--- START ---
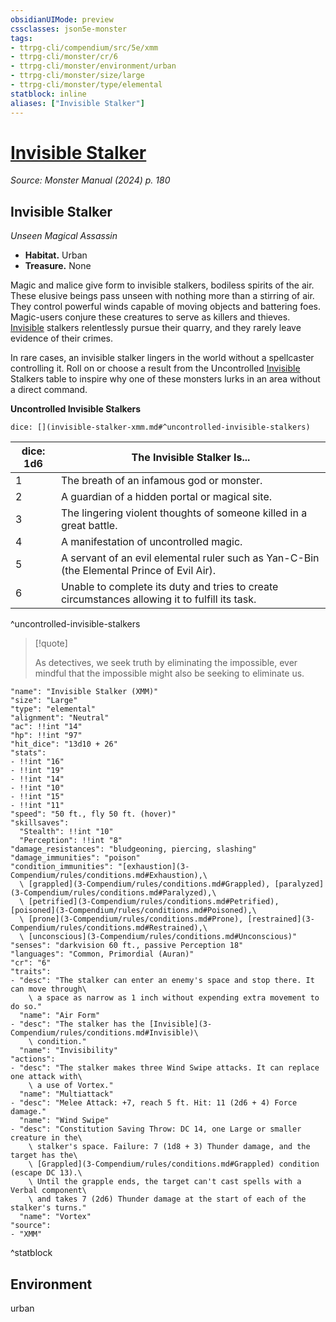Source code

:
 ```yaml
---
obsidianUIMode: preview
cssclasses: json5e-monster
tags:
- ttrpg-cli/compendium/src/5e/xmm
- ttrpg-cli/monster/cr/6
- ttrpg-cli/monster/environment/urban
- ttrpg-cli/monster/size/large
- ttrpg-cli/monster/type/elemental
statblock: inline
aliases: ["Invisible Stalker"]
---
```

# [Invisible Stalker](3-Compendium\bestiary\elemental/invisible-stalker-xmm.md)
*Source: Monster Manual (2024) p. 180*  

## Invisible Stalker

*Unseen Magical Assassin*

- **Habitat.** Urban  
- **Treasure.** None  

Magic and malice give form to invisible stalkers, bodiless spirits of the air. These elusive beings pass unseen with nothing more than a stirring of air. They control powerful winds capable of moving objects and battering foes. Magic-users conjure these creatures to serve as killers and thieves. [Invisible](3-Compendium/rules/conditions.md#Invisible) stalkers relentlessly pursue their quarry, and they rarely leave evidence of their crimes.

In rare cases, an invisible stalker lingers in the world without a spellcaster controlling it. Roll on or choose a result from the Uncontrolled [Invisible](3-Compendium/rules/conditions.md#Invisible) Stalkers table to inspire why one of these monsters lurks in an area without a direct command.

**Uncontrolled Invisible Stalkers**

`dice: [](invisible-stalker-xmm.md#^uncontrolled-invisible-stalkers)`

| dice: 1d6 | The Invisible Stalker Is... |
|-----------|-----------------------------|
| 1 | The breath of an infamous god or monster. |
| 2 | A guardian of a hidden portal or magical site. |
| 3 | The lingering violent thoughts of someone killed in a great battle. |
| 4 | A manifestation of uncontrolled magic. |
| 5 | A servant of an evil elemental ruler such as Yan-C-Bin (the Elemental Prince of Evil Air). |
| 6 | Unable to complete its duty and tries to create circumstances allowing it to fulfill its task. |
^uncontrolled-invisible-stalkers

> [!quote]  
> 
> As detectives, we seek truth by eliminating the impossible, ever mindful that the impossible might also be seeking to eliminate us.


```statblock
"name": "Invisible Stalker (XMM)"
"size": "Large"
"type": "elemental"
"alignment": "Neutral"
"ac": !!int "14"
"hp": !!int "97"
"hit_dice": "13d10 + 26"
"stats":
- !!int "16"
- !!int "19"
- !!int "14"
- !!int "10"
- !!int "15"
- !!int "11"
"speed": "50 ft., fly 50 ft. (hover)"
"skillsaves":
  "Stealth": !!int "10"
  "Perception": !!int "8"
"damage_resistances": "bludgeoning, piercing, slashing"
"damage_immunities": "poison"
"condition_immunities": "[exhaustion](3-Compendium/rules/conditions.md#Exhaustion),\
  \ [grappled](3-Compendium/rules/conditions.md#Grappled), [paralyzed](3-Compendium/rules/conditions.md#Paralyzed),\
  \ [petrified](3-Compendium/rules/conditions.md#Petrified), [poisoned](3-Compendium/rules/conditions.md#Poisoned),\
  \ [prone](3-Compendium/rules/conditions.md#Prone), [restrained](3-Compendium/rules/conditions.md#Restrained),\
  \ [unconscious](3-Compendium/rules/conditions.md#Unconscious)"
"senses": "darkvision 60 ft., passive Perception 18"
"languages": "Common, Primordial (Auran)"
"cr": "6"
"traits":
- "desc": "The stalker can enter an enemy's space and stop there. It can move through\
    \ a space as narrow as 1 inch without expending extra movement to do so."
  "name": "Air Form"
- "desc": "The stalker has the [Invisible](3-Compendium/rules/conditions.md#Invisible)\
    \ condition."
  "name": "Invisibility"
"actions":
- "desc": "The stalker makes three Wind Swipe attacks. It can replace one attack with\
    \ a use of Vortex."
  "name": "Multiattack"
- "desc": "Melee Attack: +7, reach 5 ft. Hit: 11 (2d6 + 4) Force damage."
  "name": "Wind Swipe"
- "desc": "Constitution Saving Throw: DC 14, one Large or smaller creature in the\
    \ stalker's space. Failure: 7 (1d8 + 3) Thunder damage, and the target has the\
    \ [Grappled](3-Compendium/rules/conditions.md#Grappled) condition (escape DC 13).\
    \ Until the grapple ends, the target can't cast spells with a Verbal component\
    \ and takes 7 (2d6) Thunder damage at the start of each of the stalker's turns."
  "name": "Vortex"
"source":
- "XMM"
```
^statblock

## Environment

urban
--- END ---
Could you retype the whole listing word for word, minus its pictures?

Source code

:
 ```yaml
---
obsidianUIMode: preview
cssclasses: json5e-monster
tags:
- ttrpg-cli/compendium/src/5e/xmm
- ttrpg-cli/monster/cr/6
- ttrpg-cli/monster/environment/urban
- ttrpg-cli/monster/size/large
- ttrpg-cli/monster/type/elemental
statblock: inline
aliases: ["Invisible Stalker"]
---
```

# [Invisible Stalker](3-Compendium\bestiary\elemental/invisible-stalker-xmm.md)
*Source: Monster Manual (2024) p. 180*  

## Invisible Stalker

*Unseen Magical Assassin*

- **Habitat.** Urban  
- **Treasure.** None  

Magic and malice give form to invisible stalkers, bodiless spirits of the air. These elusive beings pass unseen with nothing more than a stirring of air. They control powerful winds capable of moving objects and battering foes. Magic-users conjure these creatures to serve as killers and thieves. [Invisible](3-Compendium/rules/conditions.md#Invisible) stalkers relentlessly pursue their quarry, and they rarely leave evidence of their crimes.

In rare cases, an invisible stalker lingers in the world without a spellcaster controlling it. Roll on or choose a result from the Uncontrolled [Invisible](3-Compendium/rules/conditions.md#Invisible) Stalkers table to inspire why one of these monsters lurks in an area without a direct command.

**Uncontrolled Invisible Stalkers**

`dice: [](invisible-stalker-xmm.md#^uncontrolled-invisible-stalkers)`

| dice: 1d6 | The Invisible Stalker Is... |
|-----------|-----------------------------|
| 1 | The breath of an infamous god or monster. |
| 2 | A guardian of a hidden portal or magical site. |
| 3 | The lingering violent thoughts of someone killed in a great battle. |
| 4 | A manifestation of uncontrolled magic. |
| 5 | A servant of an evil elemental ruler such as Yan-C-Bin (the Elemental Prince of Evil Air). |
| 6 | Unable to complete its duty and tries to create circumstances allowing it to fulfill its task. |
^uncontrolled-invisible-stalkers

> [!quote]  
> 
> As detectives, we seek truth by eliminating the impossible, ever mindful that the impossible might also be seeking to eliminate us.


```statblock
"name": "Invisible Stalker (XMM)"
"size": "Large"
"type": "elemental"
"alignment": "Neutral"
"ac": !!int "14"
"hp": !!int "97"
"hit_dice": "13d10 + 26"
"stats":
- !!int "16"
- !!int "19"
- !!int "14"
- !!int "10"
- !!int "15"
- !!int "11"
"speed": "50 ft., fly 50 ft. (hover)"
"skillsaves":
  "Stealth": !!int "10"
  "Perception": !!int "8"
"damage_resistances": "bludgeoning, piercing, slashing"
"damage_immunities": "poison"
"condition_immunities": "[exhaustion](3-Compendium/rules/conditions.md#Exhaustion),\
  \ [grappled](3-Compendium/rules/conditions.md#Grappled), [paralyzed](3-Compendium/rules/conditions.md#Paralyzed),\
  \ [petrified](3-Compendium/rules/conditions.md#Petrified), [poisoned](3-Compendium/rules/conditions.md#Poisoned),\
  \ [prone](3-Compendium/rules/conditions.md#Prone), [restrained](3-Compendium/rules/conditions.md#Restrained),\
  \ [unconscious](3-Compendium/rules/conditions.md#Unconscious)"
"senses": "darkvision 60 ft., passive Perception 18"
"languages": "Common, Primordial (Auran)"
"cr": "6"
"traits":
- "desc": "The stalker can enter an enemy's space and stop there. It can move through\
    \ a space as narrow as 1 inch without expending extra movement to do so."
  "name": "Air Form"
- "desc": "The stalker has the [Invisible](3-Compendium/rules/conditions.md#Invisible)\
    \ condition."
  "name": "Invisibility"
"actions":
- "desc": "The stalker makes three Wind Swipe attacks. It can replace one attack with\
    \ a use of Vortex."
  "name": "Multiattack"
- "desc": "Melee Attack: +7, reach 5 ft. Hit: 11 (2d6 + 4) Force damage."
  "name": "Wind Swipe"
- "desc": "Constitution Saving Throw: DC 14, one Large or smaller creature in the\
    \ stalker's space. Failure: 7 (1d8 + 3) Thunder damage, and the target has the\
    \ [Grappled](3-Compendium/rules/conditions.md#Grappled) condition (escape DC 13).\
    \ Until the grapple ends, the target can't cast spells with a Verbal component\
    \ and takes 7 (2d6) Thunder damage at the start of each of the stalker's turns."
  "name": "Vortex"
"source":
- "XMM"
```
^statblock

## Environment

urban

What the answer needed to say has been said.